By Jack Miles
Following on from the ESOMAR Global Qualitative Conference, the quantitative minds of the research world took to the stage in Berlin for ESOMAR’s Big Data Conference.
This was notably different from the qualitative session as it was the first big data event ESOMAR have organized vs. the 20th offering of the qualitative conference.
However, it was no different in that it was two days of creative learning that included casino games and dancing, from a mix of agencies, clients, former gymnasts and technology historians, littered with fun facts courtesy of Christophe Ovaere.
Before going into the key learning points, let’s establish the widespread assumptions about big data:
- It enables access to insight at potentially rapid speeds with cost savings
- It increases commercial agility
- Behavioural data is more trusted at a time when survey quality is under scrutiny
- Big data needs new skills to handle it
On top of these widely held assumptions, what key learning points about big data were added at was undoubtedly the world’s most sophisticated first birthday party?

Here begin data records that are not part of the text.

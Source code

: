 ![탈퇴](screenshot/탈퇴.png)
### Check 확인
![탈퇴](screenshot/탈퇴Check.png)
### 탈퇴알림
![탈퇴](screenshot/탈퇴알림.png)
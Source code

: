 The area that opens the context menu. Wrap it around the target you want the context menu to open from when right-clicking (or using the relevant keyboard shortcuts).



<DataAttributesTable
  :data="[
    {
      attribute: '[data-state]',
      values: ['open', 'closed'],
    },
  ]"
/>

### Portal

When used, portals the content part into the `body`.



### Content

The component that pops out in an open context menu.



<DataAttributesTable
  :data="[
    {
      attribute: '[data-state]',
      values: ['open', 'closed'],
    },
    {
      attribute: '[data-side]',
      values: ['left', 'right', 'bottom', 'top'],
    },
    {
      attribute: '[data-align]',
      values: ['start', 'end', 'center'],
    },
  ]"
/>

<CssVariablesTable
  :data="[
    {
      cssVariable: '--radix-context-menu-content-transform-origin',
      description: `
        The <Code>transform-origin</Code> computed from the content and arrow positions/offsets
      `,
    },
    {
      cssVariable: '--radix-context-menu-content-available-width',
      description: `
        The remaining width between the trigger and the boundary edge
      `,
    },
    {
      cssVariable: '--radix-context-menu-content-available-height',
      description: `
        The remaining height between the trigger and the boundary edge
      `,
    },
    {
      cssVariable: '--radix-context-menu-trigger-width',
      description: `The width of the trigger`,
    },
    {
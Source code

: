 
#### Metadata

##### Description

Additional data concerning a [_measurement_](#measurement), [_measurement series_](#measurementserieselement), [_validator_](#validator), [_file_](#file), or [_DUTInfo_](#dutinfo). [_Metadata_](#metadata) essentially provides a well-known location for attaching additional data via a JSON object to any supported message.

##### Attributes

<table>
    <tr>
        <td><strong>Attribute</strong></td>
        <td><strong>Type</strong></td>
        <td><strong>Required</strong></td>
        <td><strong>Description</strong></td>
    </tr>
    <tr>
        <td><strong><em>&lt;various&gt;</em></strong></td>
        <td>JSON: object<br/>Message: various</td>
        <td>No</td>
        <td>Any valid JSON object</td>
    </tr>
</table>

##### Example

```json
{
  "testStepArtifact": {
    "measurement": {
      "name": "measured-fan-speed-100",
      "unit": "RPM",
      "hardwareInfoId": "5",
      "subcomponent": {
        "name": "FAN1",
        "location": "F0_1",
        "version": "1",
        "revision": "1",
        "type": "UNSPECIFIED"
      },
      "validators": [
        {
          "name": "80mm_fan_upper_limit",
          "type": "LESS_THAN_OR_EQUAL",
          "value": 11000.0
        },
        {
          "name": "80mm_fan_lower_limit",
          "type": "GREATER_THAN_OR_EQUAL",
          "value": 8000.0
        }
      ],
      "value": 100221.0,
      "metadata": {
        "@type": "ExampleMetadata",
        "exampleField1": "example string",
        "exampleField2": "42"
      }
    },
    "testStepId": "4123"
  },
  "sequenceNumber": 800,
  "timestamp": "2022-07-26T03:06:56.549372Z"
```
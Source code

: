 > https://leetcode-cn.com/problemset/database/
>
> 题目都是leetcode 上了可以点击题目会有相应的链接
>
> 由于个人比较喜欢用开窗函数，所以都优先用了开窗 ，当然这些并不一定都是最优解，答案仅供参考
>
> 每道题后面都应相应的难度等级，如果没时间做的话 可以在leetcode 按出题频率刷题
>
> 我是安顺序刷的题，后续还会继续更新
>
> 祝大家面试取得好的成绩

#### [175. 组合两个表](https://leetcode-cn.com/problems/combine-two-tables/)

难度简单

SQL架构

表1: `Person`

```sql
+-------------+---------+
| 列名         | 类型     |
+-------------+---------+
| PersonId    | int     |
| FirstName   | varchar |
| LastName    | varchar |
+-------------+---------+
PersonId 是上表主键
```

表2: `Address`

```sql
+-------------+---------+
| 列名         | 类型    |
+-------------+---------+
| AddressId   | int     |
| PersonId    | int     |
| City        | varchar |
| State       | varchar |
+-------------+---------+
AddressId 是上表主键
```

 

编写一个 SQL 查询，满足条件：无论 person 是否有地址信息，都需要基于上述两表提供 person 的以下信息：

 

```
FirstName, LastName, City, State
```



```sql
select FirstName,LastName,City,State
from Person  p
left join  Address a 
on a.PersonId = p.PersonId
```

Dan Ariely is No Longer Correct
In 2013 Dan Ariely claimed that:
“Everyone is talking about big data, nobody really knows how to do it, everyone thinks everyone else is doing it, so everyone claims they are doing it.’
This now simply isn’t true. ESOMAR’s Big Data conference demonstrated that big data is being used in the business world. Whether it be Microsoft using big data to inform the launch of the Lumia, Sky to inform referral scheme decisions, Viacom to inform content acquisition or AOL for NPD, it’s happening, and with real commercial outputs to prove the benefits.
Big Data Is a People Game
Across the board, we must not forget we are in the people game – not the binary business:
People Purpose: One of the most prominent forms of big data – Twitter – classify themselves as a tool best used to understand human culture.
People Process: Kim Smouter highlighted that in order to protect people from data abuse, the processes involved in safeguarding big data has to be humanized and empathetic.
People Power: Sky and Relish Research outlined how big data can best apply real value when bringing together three strands of people – marketer, researcher and data scientist – as all have unique skills central to solving business problems.
People Persuasion: Behind all the IT and science, we need to remember that we are hoping to use big data to sway stakeholder decisions. This means big data needs to inspire change and drive calls to action. As Unilver & IPSOS demonstrated, this is best done by granting potential users of big data simple, visual and instant access to its knowledge.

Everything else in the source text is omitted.